Даже при первом прочтении поэтических циклов Кульман видно, что в ряду «антологических опытов» русских поэтов XVIII и XIX веков эти – наиболее удачные; в них соединились поэтический талант и глубокие историко-филологические знания. Это не подражания, тем более не подделки, а смелые попытки возрождения лирической системы древних греков с её духом и даже мировоззрением. Это – борьба Искусства со Временем, полёт сквозь века… Это – не дань классицизму, не тяготение к архаике…

Необыкновенное чутьё, свойственное поэтическому таланту Кульман, помогло ей совершить подлинное чудо. «Венок», «Стихотворения Коринны» и «Памятник Беренике»  – жемчужины пушкинской поэтической эпохи. Конечно, они далеко не просты для чтения, но простота и не цель поэзии. Кульман требует от читателя как вкуса, так и подлинной образованности.
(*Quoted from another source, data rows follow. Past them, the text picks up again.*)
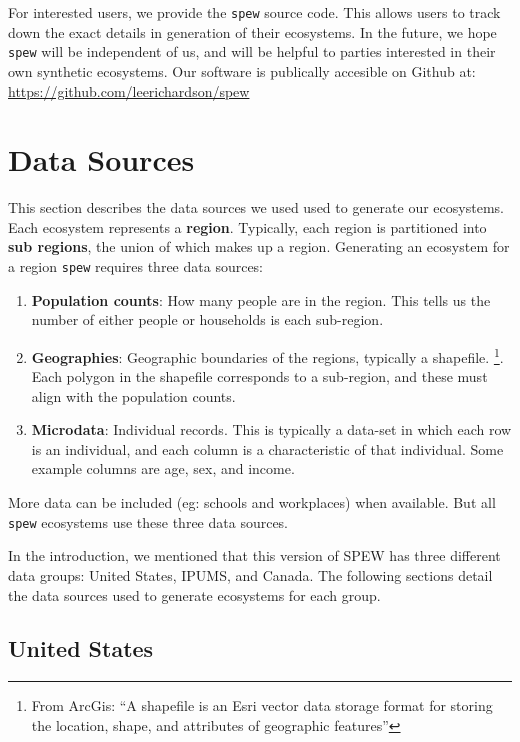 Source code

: \documentclass{article}
\begin{document}
	For interested users, we provide the \verb|spew| source code. This allows users to track down the exact details in generation of their ecosystems. In the future, we hope \verb|spew| will be independent of us, and will be helpful to parties interested in their own synthetic ecosystems. Our software is publically accesible on Github at:  \\

	\url{https://github.com/leerichardson/spew} \\

\newpage 
\section{Data Sources}

	 	This section describes the data sources we used used to generate our ecosystems. Each ecosystem represents a \textbf{region}. Typically, each region is partitioned into \textbf{sub regions}, the union of which makes up a region. Generating an ecosystem for a region \verb|spew| requires three data sources:

	 	\begin{enumerate}
			\item \textbf{Population counts}: How many people are in the region. This tells us the number of either people or households is each sub-region. 
			\item \textbf{Geographies}: Geographic boundaries of the regions, typically a shapefile. \footnote{From ArcGis: ``A shapefile is an Esri vector data storage format for storing the location, shape, and attributes of geographic features''}. Each polygon in the shapefile corresponds to a sub-region, and these must align with the population counts. 
			\item \textbf{Microdata}: Individual records. This is typically a data-set in which each row is an individual, and each column is a characteristic of that individual. Some example columns are age, sex, and income.
		\end{enumerate}

		More data can be included (eg: schools and workplaces) when available. But all \verb|spew| ecosystems use these three data sources.

		In the introduction, we mentioned that this version of SPEW has three different data groups: United States, IPUMS, and Canada. The following sections detail the data sources used to generate ecosystems for each group. 

	\subsection{United States}
		
\end{document}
«Венок» был написан Елизаветой Кульман в тринадцать лет. «Вы знаете, как я страстно люблю цветы», – говорит она в письме к Гросгейнриху. Ей хотелось описать цветы так, как это, по её представлениям, мог бы сделать Гомер. Посылая Гросгейнриху первое стихотворение «Венка» («Лавр»), поэтесса писала: «Особенно ценю я в нём, если не ошибаюсь, его выражение древности… Мне кажется будто сам Гомер, мой великий и единственный образец, не выразился бы иначе если бы только он захотел приняться за такую безделку. Так я рассуждаю сегодня… но через неделю я, вероятно, буду другого мнения: по крайней мере это случается не в первый раз, что я имею очень невыгодное понятие о том из моих произведений, которое скачала казалось мне дивом».

Уже в этом цикле поэтесса пытается приблизить свои «древнегреческие» стихи к литературным веяниям современности. В стихотворении «Анемона», где использован миф об Адонисе, она «не могла противостоять искушению сделать классическо-романтическое сочинение», – писала она  своему наставнику. В те годы, когда романтическая поэзия в России ещё едва возникала, когда не был написан и «Кавказский пленник» А.С. Пушкина, когда споры о романтизме только начинались, Кульман пыталась осмыслить его сама: «По некоторым ещё тёмным для меня понятиям, я заключаю, что романтизм отличается от классицизма не по сущности только, но некоторым образом и форме. Романтизм очень свободен в своих движениях: он то порхает около внешней стороны предметов, то, с факелом в руке, пытается осветить тайны их внутренности, словом, он часто по произволу смешивает все три главные рода поэзии: эпический, драматический и лирический. В сравнении с Гомером Оссиан кажется мне романтиком».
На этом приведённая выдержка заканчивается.